Why aren’t there wind turbines in Lake Michigan?

This coverage is made possible through a partnership between WBEZ and Grist, a nonprofit environmental media organization.

For years, state Rep. Marcus Evans Jr. has championed a plan to make Illinois’ shores home to the first offshore wind farm in the Great Lakes. But the effort to bring wind power to Lake Michigan stalled in Springfield. Again.

“I did not refile the bill in this general assembly because I didn’t have the support,” said Evans, a South Side Chicago Democrat. “But I will file in the future.”

The legislation, known as the Illinois Rust Belt to Green Belt Pilot Program Act, was designed to direct state planners to solicit proposals for a new utility-scale offshore wind farm and begin purchasing offshore wind power. First introduced in 2022, the measure has long failed to pick up enough momentum to break out of the statehouse. In 2025, Illinois Sen. Robert Peters refiled the bill, but it still awaits a committee assignment.

State Rep.
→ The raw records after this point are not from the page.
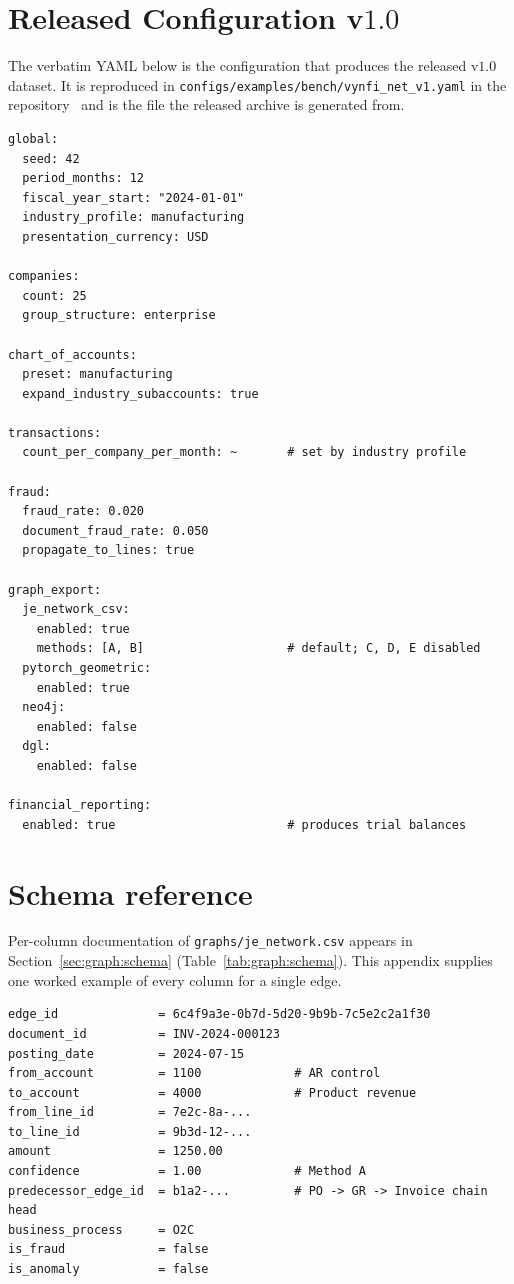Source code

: \section{Released Configuration v$1.0$}
\label{sec:appendix:config}

The verbatim YAML below is the configuration that produces the
released v$1.0$ \bench{} dataset.  It is reproduced in
\texttt{configs/examples/bench/vynfi\_net\_v1.yaml} in the
\system{} repository~\citep{datasynth-repo} and is the file the
released archive is generated from.

\begin{lstlisting}[language={},basicstyle=\ttfamily\footnotesize,
                   caption={Released configuration v$1.0$ (excerpt).
                            Full file in
                            \texttt{configs/examples/bench/vynfi\_net\_v1.yaml}.}]
global:
  seed: 42
  period_months: 12
  fiscal_year_start: "2024-01-01"
  industry_profile: manufacturing
  presentation_currency: USD

companies:
  count: 25
  group_structure: enterprise

chart_of_accounts:
  preset: manufacturing
  expand_industry_subaccounts: true

transactions:
  count_per_company_per_month: ~       # set by industry profile

fraud:
  fraud_rate: 0.020
  document_fraud_rate: 0.050
  propagate_to_lines: true

graph_export:
  je_network_csv:
    enabled: true
    methods: [A, B]                    # default; C, D, E disabled
  pytorch_geometric:
    enabled: true
  neo4j:
    enabled: false
  dgl:
    enabled: false

financial_reporting:
  enabled: true                        # produces trial balances
\end{lstlisting}

\section{Schema reference}
\label{sec:appendix:schema}

Per-column documentation of \texttt{graphs/je\_network.csv} appears
in Section~\ref{sec:graph:schema} (Table~\ref{tab:graph:schema}).
This appendix supplies one worked example of every column for a
single edge.

\begin{lstlisting}[language={},basicstyle=\ttfamily\footnotesize,
                   caption={Example row of \texttt{graphs/je\_network.csv}.}]
edge_id              = 6c4f9a3e-0b7d-5d20-9b9b-7c5e2c2a1f30
document_id          = INV-2024-000123
posting_date         = 2024-07-15
from_account         = 1100             # AR control
to_account           = 4000             # Product revenue
from_line_id         = 7e2c-8a-...
to_line_id           = 9b3d-12-...
amount               = 1250.00
confidence           = 1.00             # Method A
predecessor_edge_id  = b1a2-...         # PO -> GR -> Invoice chain head
business_process     = O2C
is_fraud             = false
is_anomaly           = false
\end{lstlisting}


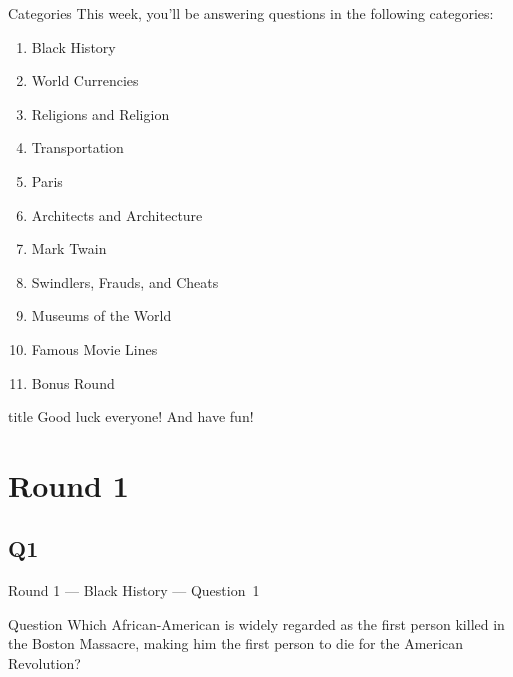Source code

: \documentclass[11pt]{beamer}
\begin{document}
\begingroup{}
\begingroup{}
\begin{frame}[t]{Categories}
This week, you'll be answering questions in the following categories:
\begin{enumerate}
\item Black History
\item World Currencies
\item Religions and Religion
\item Transportation
\item Paris
\item Architects and Architecture
\item Mark Twain
\item Swindlers, Frauds, and Cheats
\item Museums of the World
\item Famous Movie Lines
\item Bonus Round
\end{enumerate}
\end{frame}
\endgroup{}

\begingroup{}
\begin{frame}
\vfill{}
\begin{beamercolorbox}[sep=8pt,center,shadow=true,rounded=true]{title}
Good luck everyone! And have fun!
\end{beamercolorbox}
\vfill{}
\end{frame}
\endgroup{}
\def\thisSectionName{Black History}
\section{Round 1}
\subsection*{Q1}
\begin{frame}[t]{Round 1 --- Black History --- \mbox{Question 1}}
\vspace{-0.5em}
\begin{block}{Question}
Which African-American is widely regarded as the first person killed in the Boston Massacre, making him the first person to die for the American Revolution?
\end{block}
\end{frame}
\end{document}
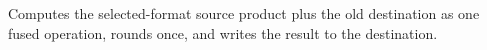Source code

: Computes the selected-format source product plus the old destination as one fused operation, rounds once, and writes the result to the destination.
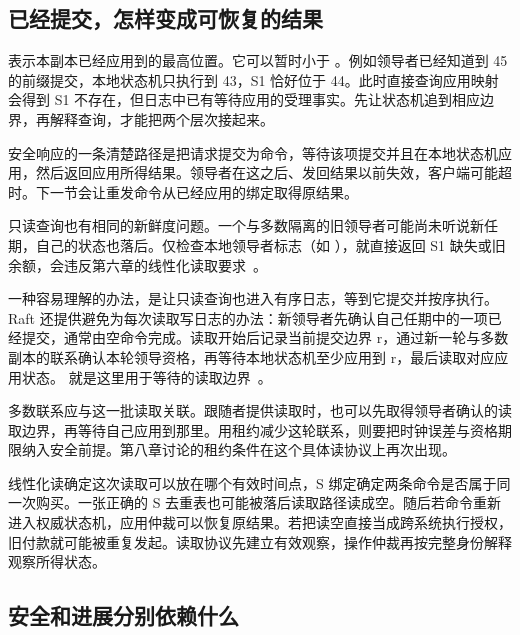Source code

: \subsection*{已经提交，怎样变成可恢复的结果}

 表示本副本已经应用到的最高位置。它可以暂时小于 。例如领导者已经知道到 45 的前缀提交，本地状态机只执行到 43，S1 恰好位于 44。此时直接查询应用映射会得到 S1 不存在，但日志中已有等待应用的受理事实。先让状态机追到相应边界，再解释查询，才能把两个层次接起来。


安全响应的一条清楚路径是把请求提交为命令，等待该项提交并且在本地状态机应用，然后返回应用所得结果。领导者在这之后、发回结果以前失效，客户端可能超时。下一节会让重发命令从已经应用的绑定取得原结果。

只读查询也有相同的新鲜度问题。一个与多数隔离的旧领导者可能尚未听说新任期，自己的状态也落后。仅检查本地领导者标志（如 ），就直接返回 S1 缺失或旧余额，会违反第六章的线性化读取要求~\cite{raft,ongaro}。

一种容易理解的办法，是让只读查询也进入有序日志，等到它提交并按序执行。Raft 还提供避免为每次读取写日志的办法：新领导者先确认自己任期中的一项已经提交，通常由空命令完成。读取开始后记录当前提交边界 r，通过新一轮与多数副本的联系确认本轮领导资格，再等待本地状态机至少应用到 r，最后读取对应应用状态。 就是这里用于等待的读取边界~\cite{ongaro}。


多数联系应与这一批读取关联。跟随者提供读取时，也可以先取得领导者确认的读取边界，再等待自己应用到那里。用租约减少这轮联系，则要把时钟误差与资格期限纳入安全前提。第八章讨论的租约条件在这个具体读协议上再次出现。

线性化读确定这次读取可以放在哪个有效时间点，S 绑定确定两条命令是否属于同一次购买。一张正确的 S 去重表也可能被落后读取路径读成空。随后若命令重新进入权威状态机，应用仲裁可以恢复原结果。若把读空直接当成跨系统执行授权，旧付款就可能被重复发起。读取协议先建立有效观察，操作仲裁再按完整身份解释观察所得状态。

\subsection*{安全和进展分别依赖什么}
Marcus Evans (IL-33rd) at Steelworkers park in South Chicago, Wednesday, March 4, 2026.

Anthony Vazquez/Sun-Times

Offshore wind farms are rare. There are only three operational projects in the entire U.S. and several more under construction, all on the East Coast.

To date, there are no wind turbines of the Great Lakes, much less Lake Michigan — though it isn’t for lack of wind. The wind that sweeps across the lakes is more consistent, stronger and less turbulent than its land-based counterpart, which could translate to significant carbon-free electrical generation. So what’s the holdup?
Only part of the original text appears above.